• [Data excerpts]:
BEGIN

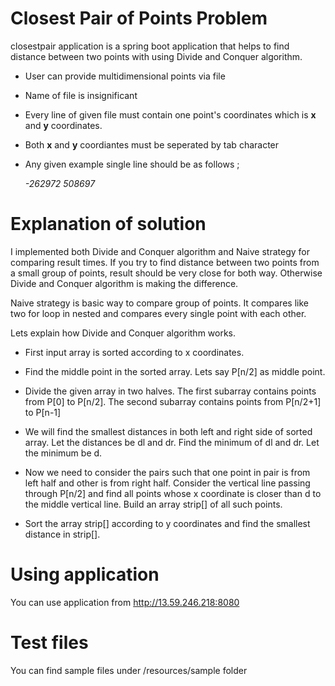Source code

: # Closest Pair of Points Problem

closestpair application is a spring boot application that helps to find distance between two points 
with using Divide and Conquer algorithm.

- User can provide multidimensional points via file

- Name of file is insignificant

- Every line of given file must contain one point's coordinates which is **x** and **y** coordinates.

- Both **x** and **y** coordiantes must be seperated by tab character

- Any given example single line should be as follows ;

  _-262972	508697_
  
# Explanation of solution

I implemented both Divide and Conquer algorithm and Naive strategy for comparing result times. 
If you try to find distance between two points from a small group of points, 
result should be very close for both way. Otherwise Divide and Conquer algorithm is making the difference.

Naive strategy is basic way to compare group of points. It compares like two for loop in nested and compares
every single point with each other.

Lets explain how Divide and Conquer algorithm works.

- First input array is sorted according to x coordinates.

- Find the middle point in the sorted array. Lets say P[n/2] as middle point.

- Divide the given array in two halves. The first subarray contains points from P[0] to P[n/2]. 
The second subarray contains points from P[n/2+1] to P[n-1]

- We will find the smallest distances in both left and right side of sorted array. 
Let the distances be dl and dr. Find the minimum of dl and dr. Let the minimum be d.

- Now we need to consider the pairs such that one point in pair is from left half and other is from right half. 
Consider the vertical line passing through P[n/2] and find all points whose x coordinate is 
closer than d to the middle vertical line. Build an array strip[] of all such points.

- Sort the array strip[] according to y coordinates and find the smallest distance in strip[].
    
# Using application
You can use application from http://13.59.246.218:8080

# Test files
You can find sample files under /resources/sample folder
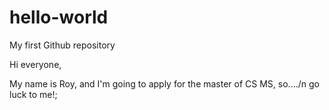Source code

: # hello-world
My first Github repository

Hi everyone,

My name is Roy, and I'm going to apply for the master of CS MS, so..../n
go luck to me!;
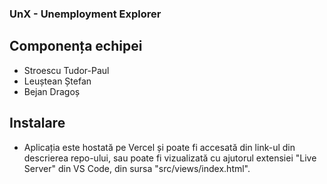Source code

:### UnX - Unemployment Explorer

## Componența echipei

- Stroescu Tudor-Paul
- Leuștean Ștefan
- Bejan Dragoș

## Instalare

- Aplicația este hostată pe Vercel și poate fi accesată din link-ul din descrierea repo-ului, sau poate fi vizualizată cu ajutorul extensiei "Live Server" din VS Code, din sursa "src/views/index.html".
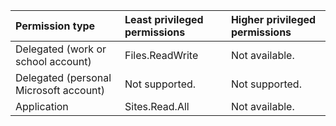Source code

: |Permission type|Least privileged permissions|Higher privileged permissions|
|:---|:---|:---|
|Delegated (work or school account)|Files.ReadWrite|Not available.|
|Delegated (personal Microsoft account)|Not supported.|Not supported.|
|Application|Sites.Read.All|Not available.|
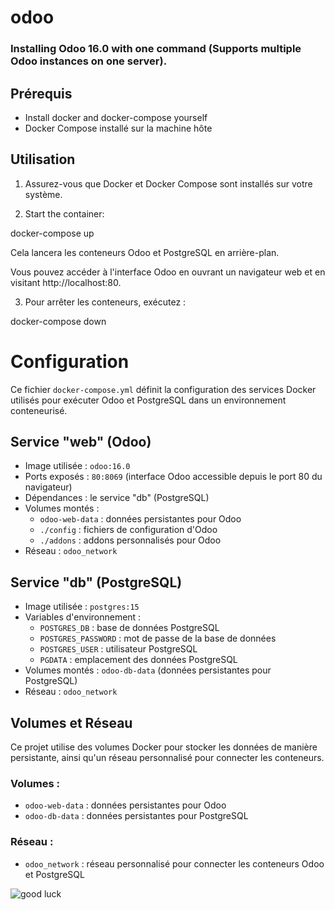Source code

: # odoo

### Installing Odoo 16.0 with one command (Supports multiple Odoo instances on one server).


## Prérequis

- Install docker and docker-compose yourself
- Docker Compose installé sur la machine hôte

## Utilisation

1. Assurez-vous que Docker et Docker Compose sont installés sur votre système.

2. Start the container:

docker-compose up

Cela lancera les conteneurs Odoo et PostgreSQL en arrière-plan.

Vous pouvez accéder à l'interface Odoo en ouvrant un navigateur web et en visitant http://localhost:80.

3. Pour arrêter les conteneurs, exécutez : 
 
  docker-compose down

  # Configuration

Ce fichier `docker-compose.yml` définit la configuration des services Docker utilisés pour exécuter Odoo et PostgreSQL dans un environnement conteneurisé.

## Service "web" (Odoo)

- Image utilisée : `odoo:16.0`
- Ports exposés : `80:8069` (interface Odoo accessible depuis le port 80 du navigateur)
- Dépendances : le service "db" (PostgreSQL)
- Volumes montés :
  - `odoo-web-data` : données persistantes pour Odoo
  - `./config` : fichiers de configuration d'Odoo
  - `./addons` : addons personnalisés pour Odoo
- Réseau : `odoo_network`

## Service "db" (PostgreSQL)

- Image utilisée : `postgres:15`
- Variables d'environnement :
  - `POSTGRES_DB` : base de données PostgreSQL
  - `POSTGRES_PASSWORD` : mot de passe de la base de données
  - `POSTGRES_USER` : utilisateur PostgreSQL
  - `PGDATA` : emplacement des données PostgreSQL
- Volumes montés : `odoo-db-data` (données persistantes pour PostgreSQL)
- Réseau : `odoo_network`

## Volumes et Réseau

Ce projet utilise des volumes Docker pour stocker les données de manière persistante, ainsi qu'un réseau personnalisé pour connecter les conteneurs.

### Volumes :

- `odoo-web-data` : données persistantes pour Odoo
- `odoo-db-data` : données persistantes pour PostgreSQL

### Réseau :

- `odoo_network` : réseau personnalisé pour connecter les conteneurs Odoo et PostgreSQL

![good luck](odoo/photo/odoo-16-welcome-screenshot.png)

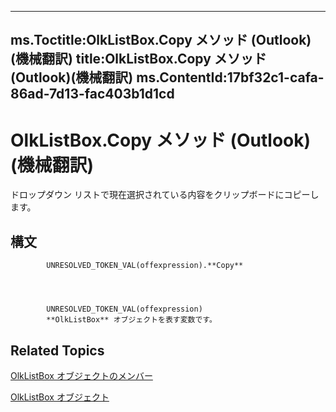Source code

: 

---
ms.Toctitle:OlkListBox.Copy メソッド (Outlook)(機械翻訳)
title:OlkListBox.Copy メソッド (Outlook)(機械翻訳)
ms.ContentId:17bf32c1-cafa-86ad-7d13-fac403b1d1cd
---
# OlkListBox.Copy メソッド (Outlook)(機械翻訳)




ドロップダウン リストで現在選択されている内容をクリップボードにコピーします。

## 構文

            UNRESOLVED_TOKEN_VAL(offexpression).**Copy**




            UNRESOLVED_TOKEN_VAL(offexpression)
            **OlkListBox** オブジェクトを表す変数です。



## Related Topics

[OlkListBox オブジェクトのメンバー](b8bed0b5-6994-1492-055e-4067b232f9c4.md)

[OlkListBox オブジェクト](373d2a00-97e5-2ed3-f15f-577d97b32334.md)




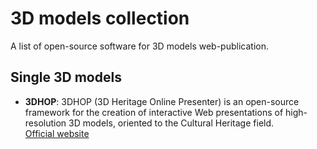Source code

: # 3D models collection

A list of open-source software for 3D models web-publication.

## Single 3D models

- **3DHOP**: 3DHOP (3D Heritage Online Presenter) is an open-source framework for the creation of interactive Web presentations of high-resolution 3D models, oriented to the Cultural Heritage field.  
  [Official website](https://3dhop.net/)
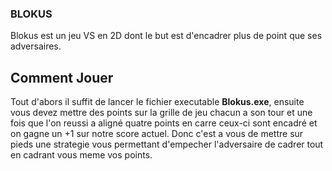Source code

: ### BLOKUS
Blokus est un jeu VS en 2D dont le but est d'encadrer plus de point que ses adversaires.
## Comment Jouer
Tout d'abors il suffit de lancer le fichier executable **Blokus.exe**, ensuite vous devez mettre des points sur la grille de jeu 
chacun a son tour et une fois que l'on reussi a aligné quatre points en carre ceux-ci sont encadré et on gagne un +1  sur notre score
actuel. Donc c'est a vous de mettre sur pieds une strategie vous permettant d'empecher l'adversaire de cadrer tout en cadrant vous meme vos points.
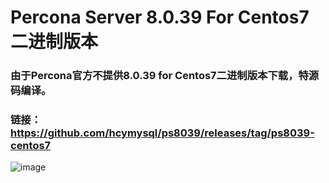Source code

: # Percona Server 8.0.39 For Centos7 二进制版本

### 由于Percona官方不提供8.0.39 for Centos7二进制版本下载，特源码编译。

### 链接：https://github.com/hcymysql/ps8039/releases/tag/ps8039-centos7

![image](https://github.com/user-attachments/assets/79697d0d-1950-4648-8249-20af3d3a2caa)
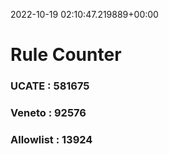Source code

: 2022-10-19 02:10:47.219889+00:00
# Rule Counter 
 ### UCATE : 581675

 ### Veneto : 92576

 ### Allowlist : 13924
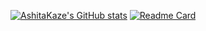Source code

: [![AshitaKaze's GitHub stats](https://github-readme-stats.vercel.app/api?username=realAshitaKaze&show_icons=true&theme=radical)](https://github.com/anuraghazra/github-readme-stats)
[![Readme Card](https://github-readme-stats.vercel.app/api/pin/?username=realAshitaKaze&repo=github-readme-stats)](https://github.com/anuraghazra/github-readme-stats)


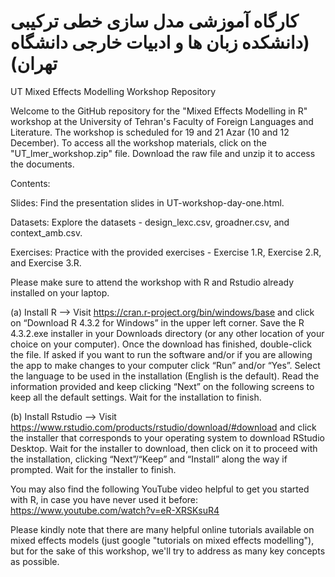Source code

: # کارگاه آموزشی مدل سازی خطی ترکیبی (دانشکده زبان ها و ادبیات خارجی دانشگاه تهران)

UT Mixed Effects Modelling Workshop Repository

Welcome to the GitHub repository for the "Mixed Effects Modelling in R" workshop at the University of Tehran's Faculty of Foreign Languages and Literature. The workshop is scheduled for 19 and 21 Azar (10 and 12 December). To access all the workshop materials, click on the "UT_lmer_workshop.zip" file. Download the raw file and unzip it to access the documents.


Contents:

Slides: Find the presentation slides in UT-workshop-day-one.html.

Datasets: Explore the datasets - design_lexc.csv, groadner.csv, and context_amb.csv.

Exercises: Practice with the provided exercises - Exercise 1.R, Exercise 2.R, and Exercise 3.R.

Please make sure to attend the workshop with R and Rstudio already installed on your laptop.

(a) Install R --> Visit https://cran.r-project.org/bin/windows/base and click on “Download R 4.3.2 for Windows” in the upper left corner. Save the R 4.3.2.exe installer in your Downloads directory (or any other location of your choice on your computer). Once the download has finished, double-click the file. If asked if you want to run the software and/or if you are allowing the app to make changes to your computer click “Run” and/or “Yes”. Select the language to be used in the installation (English is the default). Read the information provided and keep clicking “Next” on the following screens to keep all the default settings. Wait for the installation to finish.

(b) Install Rstudio --> Visit https://www.rstudio.com/products/rstudio/download/#download and click the installer that corresponds to your operating system to download RStudio Desktop. Wait for the installer to download, then click on it to proceed with the installation, clicking “Next”/“Keep” and “Install” along the way if prompted. Wait for the installer to finish.

You may also find the following YouTube video helpful to get you started with R, in case you have never used it before: https://www.youtube.com/watch?v=eR-XRSKsuR4

Please kindly note that there are many helpful online tutorials available on mixed effects models (just google "tutorials on mixed effects modelling"), but for the sake of this workshop, we'll try to address as many key concepts as possible.

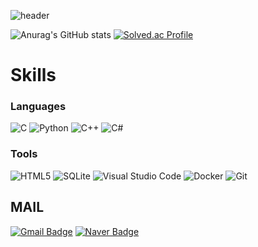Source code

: ![header](https://capsule-render.vercel.app/api?type=wave&color=auto&=text=KIM%20SEUNG%20BEOM&fontSize=40)

![Anurag's GitHub stats](https://github-readme-stats.vercel.app/api?username=iceisice&show_icons=true&theme=radical)
[![Solved.ac Profile](http://mazassumnida.wtf/api/v2/generate_badge?boj=iceisice)](https://solved.ac/iceisice/)

# Skills
### Languages
![C](https://img.shields.io/badge/C-A8B9CC.svg?&style=for-the-badge&logo=C&logoColor=white)
![Python](https://img.shields.io/badge/Python-3776AB.svg?&style=for-the-badge&logo=Python&logoColor=white)
![C++](https://img.shields.io/badge/C++-00599C.svg?&style=for-the-badge&logo=cplusplus&logoColor=white)
![C#](https://img.shields.io/badge/C%23-239120.svg?&style=for-the-badge&logo=csharp&logoColor=white)


### Tools
![HTML5](https://img.shields.io/badge/HTML5-E34F26.svg?&style=for-the-badge&logo=HTML5&logoColor=white)
![SQLite](https://img.shields.io/badge/SQLite-003B57.svg?&style=for-the-badge&logo=SQLite&logoColor=white)
![Visual Studio Code](https://img.shields.io/badge/Visual%20Studio%20Code-007ACC.svg?&style=for-the-badge&logo=Visual%20Studio%20Code&logoColor=white)
![Docker](https://img.shields.io/badge/Docker-2496ED.svg?&style=for-the-badge&logo=Docker&logoColor=white)
![Git](https://img.shields.io/badge/Git-F05032.svg?&style=for-the-badge&logo=Git&logoColor=white)


## MAIL
[![Gmail Badge](https://img.shields.io/badge/Gmail-d14836?style=flat-square&logo=Gmail&logoColor=white&link=mailto:iceisice4180@gmail.com)](mailto:iceisice4180@gmail.com)
[![Naver Badge](https://img.shields.io/badge/Naver-03C75A?style=flat-square&logo=Naver&logoColor=white&link=mailto:iceisice@naver.com)](mailto:iceisice@naver.com)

END

• [Problem description]: Exact repeats of the lines from the first one in the data through the line containing "# Explanation of solution" make up the answer. Pictures do not.

• [Finished task]:
Source code

: # Closest Pair of Points Problem

closestpair application is a spring boot application that helps to find distance between two points 
with using Divide and Conquer algorithm.

- User can provide multidimensional points via file

- Name of file is insignificant

- Every line of given file must contain one point's coordinates which is **x** and **y** coordinates.

- Both **x** and **y** coordiantes must be seperated by tab character

- Any given example single line should be as follows ;

  _-262972	508697_
  
# Explanation of solution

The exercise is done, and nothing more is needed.